[How to complete this task]
Show every line from the entries that follow which holds the word "created".

Dataset entries
· · ·
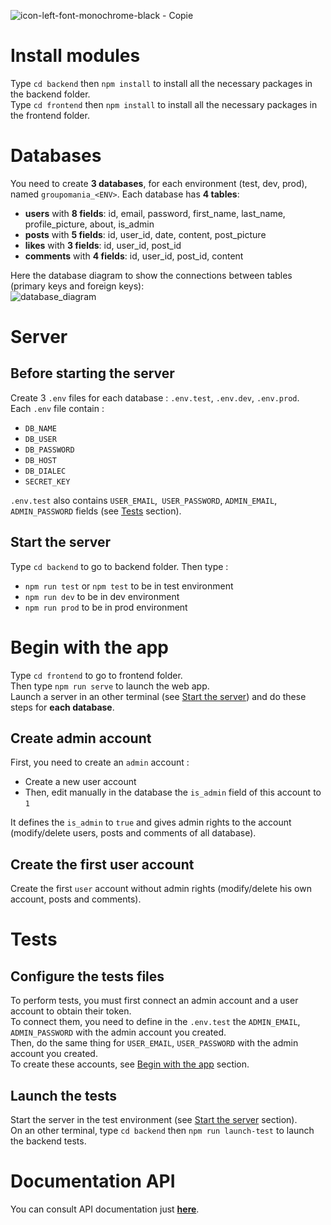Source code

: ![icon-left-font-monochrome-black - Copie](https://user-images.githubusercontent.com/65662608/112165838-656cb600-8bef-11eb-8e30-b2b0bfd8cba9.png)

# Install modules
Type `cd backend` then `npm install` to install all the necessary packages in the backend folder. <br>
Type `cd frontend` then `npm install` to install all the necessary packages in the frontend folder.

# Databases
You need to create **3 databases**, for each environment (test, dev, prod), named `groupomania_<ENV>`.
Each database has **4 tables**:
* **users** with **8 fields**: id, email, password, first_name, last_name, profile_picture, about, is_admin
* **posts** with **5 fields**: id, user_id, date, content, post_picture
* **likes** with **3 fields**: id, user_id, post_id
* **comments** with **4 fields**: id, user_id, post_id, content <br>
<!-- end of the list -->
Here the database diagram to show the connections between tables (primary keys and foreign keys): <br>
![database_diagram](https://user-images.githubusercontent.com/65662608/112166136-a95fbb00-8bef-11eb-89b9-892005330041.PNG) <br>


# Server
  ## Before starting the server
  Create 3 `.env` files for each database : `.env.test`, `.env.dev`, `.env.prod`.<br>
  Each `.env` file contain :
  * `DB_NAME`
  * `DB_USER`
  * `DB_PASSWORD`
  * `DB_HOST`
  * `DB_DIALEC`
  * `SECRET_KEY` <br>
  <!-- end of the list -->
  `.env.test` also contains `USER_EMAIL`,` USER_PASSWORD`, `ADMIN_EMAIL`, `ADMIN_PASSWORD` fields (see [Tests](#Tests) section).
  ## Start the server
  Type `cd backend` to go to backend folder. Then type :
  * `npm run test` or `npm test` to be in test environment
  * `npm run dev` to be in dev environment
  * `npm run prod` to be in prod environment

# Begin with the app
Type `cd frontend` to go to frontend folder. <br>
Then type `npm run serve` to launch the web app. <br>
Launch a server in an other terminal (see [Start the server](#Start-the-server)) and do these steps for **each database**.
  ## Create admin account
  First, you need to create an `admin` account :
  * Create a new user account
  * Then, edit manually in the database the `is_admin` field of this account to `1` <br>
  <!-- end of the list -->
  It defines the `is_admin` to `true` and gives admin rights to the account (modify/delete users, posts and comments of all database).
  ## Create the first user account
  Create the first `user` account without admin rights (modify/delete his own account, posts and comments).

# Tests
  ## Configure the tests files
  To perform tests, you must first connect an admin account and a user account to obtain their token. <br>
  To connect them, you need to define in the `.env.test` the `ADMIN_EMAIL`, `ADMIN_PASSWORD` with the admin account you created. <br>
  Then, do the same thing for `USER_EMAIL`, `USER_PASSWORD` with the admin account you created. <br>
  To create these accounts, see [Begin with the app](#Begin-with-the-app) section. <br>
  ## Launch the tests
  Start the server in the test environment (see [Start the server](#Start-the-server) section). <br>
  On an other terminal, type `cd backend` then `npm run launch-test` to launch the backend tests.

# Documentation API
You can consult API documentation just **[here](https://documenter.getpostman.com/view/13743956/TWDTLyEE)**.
· · ·
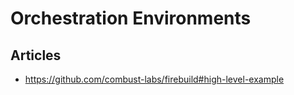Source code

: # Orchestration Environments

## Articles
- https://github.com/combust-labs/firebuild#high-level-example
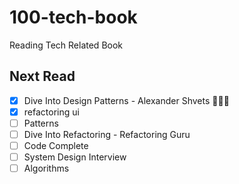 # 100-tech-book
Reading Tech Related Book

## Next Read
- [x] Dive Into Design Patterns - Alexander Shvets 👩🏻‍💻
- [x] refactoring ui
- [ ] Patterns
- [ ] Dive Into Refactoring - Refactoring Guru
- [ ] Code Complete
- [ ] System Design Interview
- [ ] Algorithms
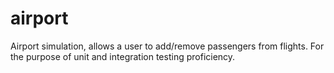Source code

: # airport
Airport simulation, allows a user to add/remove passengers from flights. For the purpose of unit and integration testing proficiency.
· · ·
[Finished exercise]
  To connect them, you need to define in the `.env.test` the `ADMIN_EMAIL`, `ADMIN_PASSWORD` with the admin account you created. <br>
  Then, do the same thing for `USER_EMAIL`, `USER_PASSWORD` with the admin account you created. <br>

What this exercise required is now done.